In the appearance of steam, the CFD modeling of thermal-hydraulic phenomena in reactor containments during various phases of an accident necessarily requires consideration of radiative heat transfer. These radiation phenomena involve (i) energy transfer within the gas mixture and (ii) between the gas and the surrounding structures which have a much higher thermal inertia. Preliminary calculations performed for the present experiments in the OECD/NEA HYMERES-2 project with the CFD code containmentFoam using a Monte Carlo thermal radiation solver with non-gray gas modeling of steam absorption, showed that radiant heat transfer is important even with a very low amount of steam (≈ 2%). Therefore, the test matrix was tailored to the two opposite extremes: Either gas compositions with low steam content, where radiative heat transfer can be neglected, or gas mixtures containing larger amounts of steam, so that radiative heat transfer plays a dominant role. For the two selected experiments within the H2P2 series and the corresponding CFD calculations, a vessel with a diameter of 4 m and a height of 8 m was preconditioned with different mixtures of air/steam at room and elevated temperatures. This was followed by the build-up of a stable helium stratification in the upper part of the vessel.

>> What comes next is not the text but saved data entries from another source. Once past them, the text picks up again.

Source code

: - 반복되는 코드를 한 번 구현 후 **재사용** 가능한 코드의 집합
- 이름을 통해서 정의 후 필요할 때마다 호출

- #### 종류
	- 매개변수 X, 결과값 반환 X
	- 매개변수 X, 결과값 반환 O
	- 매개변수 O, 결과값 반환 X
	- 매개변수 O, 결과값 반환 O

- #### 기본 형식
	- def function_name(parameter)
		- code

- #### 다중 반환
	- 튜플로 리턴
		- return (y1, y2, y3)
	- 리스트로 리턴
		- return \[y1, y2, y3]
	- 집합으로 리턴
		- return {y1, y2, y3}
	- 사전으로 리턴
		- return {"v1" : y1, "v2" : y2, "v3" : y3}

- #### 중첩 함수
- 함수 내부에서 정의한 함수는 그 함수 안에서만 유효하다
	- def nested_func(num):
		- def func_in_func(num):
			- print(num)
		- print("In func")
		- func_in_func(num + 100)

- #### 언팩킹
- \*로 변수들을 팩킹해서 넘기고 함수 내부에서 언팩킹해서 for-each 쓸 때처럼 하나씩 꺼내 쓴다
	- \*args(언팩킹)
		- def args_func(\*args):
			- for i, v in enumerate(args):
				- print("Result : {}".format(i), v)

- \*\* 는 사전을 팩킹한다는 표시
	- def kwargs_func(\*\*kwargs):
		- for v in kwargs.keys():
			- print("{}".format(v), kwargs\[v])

Helium was then injected from the top at a higher mass flow rate, which (a) compresses the gas atmosphere, (b) resembles piston compression and (c) leads to a height-dependent and transient increase in gas temperature below this helium stratification, influenced by thermal radiation effects — or their absence. These experiments and the associated CFD calculations were developed to isolate the thermal radiation phenomena as much as possible from convective and diffusive effects. They are the first of their kind to be conducted in a large-scale thermal-hydraulic facility. It is demonstrated (a) that neglecting thermal radiation for the high steam content case, the temperature rise is significantly over-predicted by a factor of two compared to the application of the suggested Monte Carlo thermal radiation solver with non-gray gas modeling, (b) the computational effort considering CFD and non-gray gas radiation is feasible with the suggested tailored Monte Carlo solver and (c) that the suggested radiation model outperforms the widespread used P1 radiation model.